Source texts of formatted documents
════════════════════

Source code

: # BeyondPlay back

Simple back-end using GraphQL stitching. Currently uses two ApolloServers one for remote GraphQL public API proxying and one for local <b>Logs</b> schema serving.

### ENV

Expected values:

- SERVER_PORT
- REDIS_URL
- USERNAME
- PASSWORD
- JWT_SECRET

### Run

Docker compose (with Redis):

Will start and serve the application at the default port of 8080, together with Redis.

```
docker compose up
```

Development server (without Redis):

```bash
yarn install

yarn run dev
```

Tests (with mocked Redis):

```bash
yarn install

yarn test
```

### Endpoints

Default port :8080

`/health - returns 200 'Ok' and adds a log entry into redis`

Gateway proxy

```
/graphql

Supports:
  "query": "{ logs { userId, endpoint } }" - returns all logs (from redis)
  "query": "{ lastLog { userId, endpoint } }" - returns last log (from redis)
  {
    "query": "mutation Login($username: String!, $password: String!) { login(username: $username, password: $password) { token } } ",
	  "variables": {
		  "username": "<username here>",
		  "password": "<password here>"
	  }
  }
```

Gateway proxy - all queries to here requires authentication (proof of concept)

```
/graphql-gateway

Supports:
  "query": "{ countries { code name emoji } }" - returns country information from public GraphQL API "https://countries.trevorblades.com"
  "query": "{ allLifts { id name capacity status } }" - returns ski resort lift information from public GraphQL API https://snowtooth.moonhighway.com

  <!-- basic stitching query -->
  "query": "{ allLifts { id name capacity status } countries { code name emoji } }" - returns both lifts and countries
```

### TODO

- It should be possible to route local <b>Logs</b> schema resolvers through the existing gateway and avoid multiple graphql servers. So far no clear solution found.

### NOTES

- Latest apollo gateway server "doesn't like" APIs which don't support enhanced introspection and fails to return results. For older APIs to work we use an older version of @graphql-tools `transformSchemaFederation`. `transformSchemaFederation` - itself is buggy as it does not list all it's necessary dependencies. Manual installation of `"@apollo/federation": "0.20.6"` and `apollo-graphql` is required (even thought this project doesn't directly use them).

════════════════════

* _ASSIGNMENT_:
Retype every entry exactly.

* _ANSWER TO THIS PROBLEM_:
Source code

: # BeyondPlay back

Simple back-end using GraphQL stitching. Currently uses two ApolloServers one for remote GraphQL public API proxying and one for local <b>Logs</b> schema serving.

### ENV

Expected values:

- SERVER_PORT
- REDIS_URL
- USERNAME
- PASSWORD
- JWT_SECRET

### Run

Docker compose (with Redis):

Will start and serve the application at the default port of 8080, together with Redis.

```
docker compose up
```

Development server (without Redis):

```bash
yarn install

yarn run dev
```

Tests (with mocked Redis):

```bash
yarn install

yarn test
```

### Endpoints

Default port :8080

`/health - returns 200 'Ok' and adds a log entry into redis`

Gateway proxy

```
/graphql

Supports:
  "query": "{ logs { userId, endpoint } }" - returns all logs (from redis)
  "query": "{ lastLog { userId, endpoint } }" - returns last log (from redis)
  {
    "query": "mutation Login($username: String!, $password: String!) { login(username: $username, password: $password) { token } } ",
	  "variables": {
		  "username": "<username here>",
		  "password": "<password here>"
	  }
  }
```

Gateway proxy - all queries to here requires authentication (proof of concept)

```
/graphql-gateway

Supports:
  "query": "{ countries { code name emoji } }" - returns country information from public GraphQL API "https://countries.trevorblades.com"
  "query": "{ allLifts { id name capacity status } }" - returns ski resort lift information from public GraphQL API https://snowtooth.moonhighway.com

  <!-- basic stitching query -->
  "query": "{ allLifts { id name capacity status } countries { code name emoji } }" - returns both lifts and countries
```

### TODO

- It should be possible to route local <b>Logs</b> schema resolvers through the existing gateway and avoid multiple graphql servers. So far no clear solution found.

### NOTES

- Latest apollo gateway server "doesn't like" APIs which don't support enhanced introspection and fails to return results. For older APIs to work we use an older version of @graphql-tools `transformSchemaFederation`. `transformSchemaFederation` - itself is buggy as it does not list all it's necessary dependencies. Manual installation of `"@apollo/federation": "0.20.6"` and `apollo-graphql` is required (even thought this project doesn't directly use them).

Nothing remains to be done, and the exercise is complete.